For the listing below, output exactly the lines from the line with "somam Y horas." up to and including the line with "We now show, step", and no other lines.

-------- Supplied material

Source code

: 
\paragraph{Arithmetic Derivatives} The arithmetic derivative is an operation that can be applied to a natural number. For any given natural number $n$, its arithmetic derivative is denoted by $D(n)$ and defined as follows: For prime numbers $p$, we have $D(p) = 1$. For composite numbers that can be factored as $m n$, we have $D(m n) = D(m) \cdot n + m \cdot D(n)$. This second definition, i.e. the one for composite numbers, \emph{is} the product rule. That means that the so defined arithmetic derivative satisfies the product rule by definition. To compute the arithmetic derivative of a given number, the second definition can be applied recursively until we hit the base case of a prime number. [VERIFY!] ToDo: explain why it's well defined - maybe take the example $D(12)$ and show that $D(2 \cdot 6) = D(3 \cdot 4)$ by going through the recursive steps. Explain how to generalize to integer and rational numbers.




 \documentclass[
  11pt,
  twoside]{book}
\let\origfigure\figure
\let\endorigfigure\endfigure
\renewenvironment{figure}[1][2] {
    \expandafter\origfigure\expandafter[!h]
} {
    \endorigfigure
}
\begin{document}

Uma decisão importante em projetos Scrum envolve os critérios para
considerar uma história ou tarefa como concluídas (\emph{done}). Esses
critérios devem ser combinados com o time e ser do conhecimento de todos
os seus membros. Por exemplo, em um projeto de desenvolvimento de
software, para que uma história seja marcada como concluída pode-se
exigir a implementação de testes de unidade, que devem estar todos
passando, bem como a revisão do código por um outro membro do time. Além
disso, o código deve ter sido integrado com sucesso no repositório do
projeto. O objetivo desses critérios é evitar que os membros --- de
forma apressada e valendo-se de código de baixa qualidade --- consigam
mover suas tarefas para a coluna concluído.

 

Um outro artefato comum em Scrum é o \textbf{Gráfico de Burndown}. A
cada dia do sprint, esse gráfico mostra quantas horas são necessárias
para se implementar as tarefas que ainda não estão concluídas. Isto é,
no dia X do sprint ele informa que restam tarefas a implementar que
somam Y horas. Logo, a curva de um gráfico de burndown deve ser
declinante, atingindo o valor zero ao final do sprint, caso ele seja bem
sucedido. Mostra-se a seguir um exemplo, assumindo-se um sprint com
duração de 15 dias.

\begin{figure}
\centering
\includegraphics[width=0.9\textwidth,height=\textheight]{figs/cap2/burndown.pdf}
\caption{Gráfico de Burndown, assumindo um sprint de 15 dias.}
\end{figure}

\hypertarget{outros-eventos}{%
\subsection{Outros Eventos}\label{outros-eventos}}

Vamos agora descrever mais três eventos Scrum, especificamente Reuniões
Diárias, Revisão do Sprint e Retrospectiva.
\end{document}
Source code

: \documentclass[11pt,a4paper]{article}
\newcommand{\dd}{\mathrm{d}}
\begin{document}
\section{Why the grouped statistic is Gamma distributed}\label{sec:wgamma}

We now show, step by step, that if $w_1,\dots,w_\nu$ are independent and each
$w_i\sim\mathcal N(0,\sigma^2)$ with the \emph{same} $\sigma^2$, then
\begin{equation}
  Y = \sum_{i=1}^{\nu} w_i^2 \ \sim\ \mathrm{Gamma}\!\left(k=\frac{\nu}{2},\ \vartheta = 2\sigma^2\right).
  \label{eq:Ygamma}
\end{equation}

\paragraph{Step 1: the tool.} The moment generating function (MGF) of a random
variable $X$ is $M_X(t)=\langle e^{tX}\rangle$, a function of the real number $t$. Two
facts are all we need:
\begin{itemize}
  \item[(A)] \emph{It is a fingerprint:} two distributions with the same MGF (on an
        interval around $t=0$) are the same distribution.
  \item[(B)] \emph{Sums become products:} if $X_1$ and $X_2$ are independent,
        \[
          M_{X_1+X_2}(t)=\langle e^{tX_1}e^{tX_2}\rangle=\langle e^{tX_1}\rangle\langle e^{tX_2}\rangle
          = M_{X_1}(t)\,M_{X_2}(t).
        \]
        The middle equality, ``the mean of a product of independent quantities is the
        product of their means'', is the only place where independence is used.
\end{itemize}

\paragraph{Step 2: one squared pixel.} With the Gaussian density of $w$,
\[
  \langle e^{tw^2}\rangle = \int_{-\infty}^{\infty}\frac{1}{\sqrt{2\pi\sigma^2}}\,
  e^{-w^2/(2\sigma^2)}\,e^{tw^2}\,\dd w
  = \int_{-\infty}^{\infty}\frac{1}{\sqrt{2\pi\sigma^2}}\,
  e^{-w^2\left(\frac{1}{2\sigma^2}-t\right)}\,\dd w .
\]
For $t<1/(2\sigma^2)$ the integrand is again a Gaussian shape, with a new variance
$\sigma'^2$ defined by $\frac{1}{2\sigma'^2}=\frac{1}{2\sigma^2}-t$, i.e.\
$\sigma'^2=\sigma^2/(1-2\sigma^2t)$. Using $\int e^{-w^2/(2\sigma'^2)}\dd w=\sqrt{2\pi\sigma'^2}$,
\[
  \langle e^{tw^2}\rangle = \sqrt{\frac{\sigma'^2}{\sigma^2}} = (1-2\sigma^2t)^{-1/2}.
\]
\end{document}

----------------

| Solution to this task |
somam Y horas. Logo, a curva de um gráfico de burndown deve ser
declinante, atingindo o valor zero ao final do sprint, caso ele seja bem
sucedido. Mostra-se a seguir um exemplo, assumindo-se um sprint com
duração de 15 dias.

\begin{figure}
\centering
\includegraphics[width=0.9\textwidth,height=\textheight]{figs/cap2/burndown.pdf}
\caption{Gráfico de Burndown, assumindo um sprint de 15 dias.}
\end{figure}

\hypertarget{outros-eventos}{%
\subsection{Outros Eventos}\label{outros-eventos}}

Vamos agora descrever mais três eventos Scrum, especificamente Reuniões
Diárias, Revisão do Sprint e Retrospectiva.
\end{document}
Source code

: \documentclass[11pt,a4paper]{article}
\newcommand{\dd}{\mathrm{d}}
\begin{document}
\section{Why the grouped statistic is Gamma distributed}\label{sec:wgamma}

We now show, step by step, that if $w_1,\dots,w_\nu$ are independent and each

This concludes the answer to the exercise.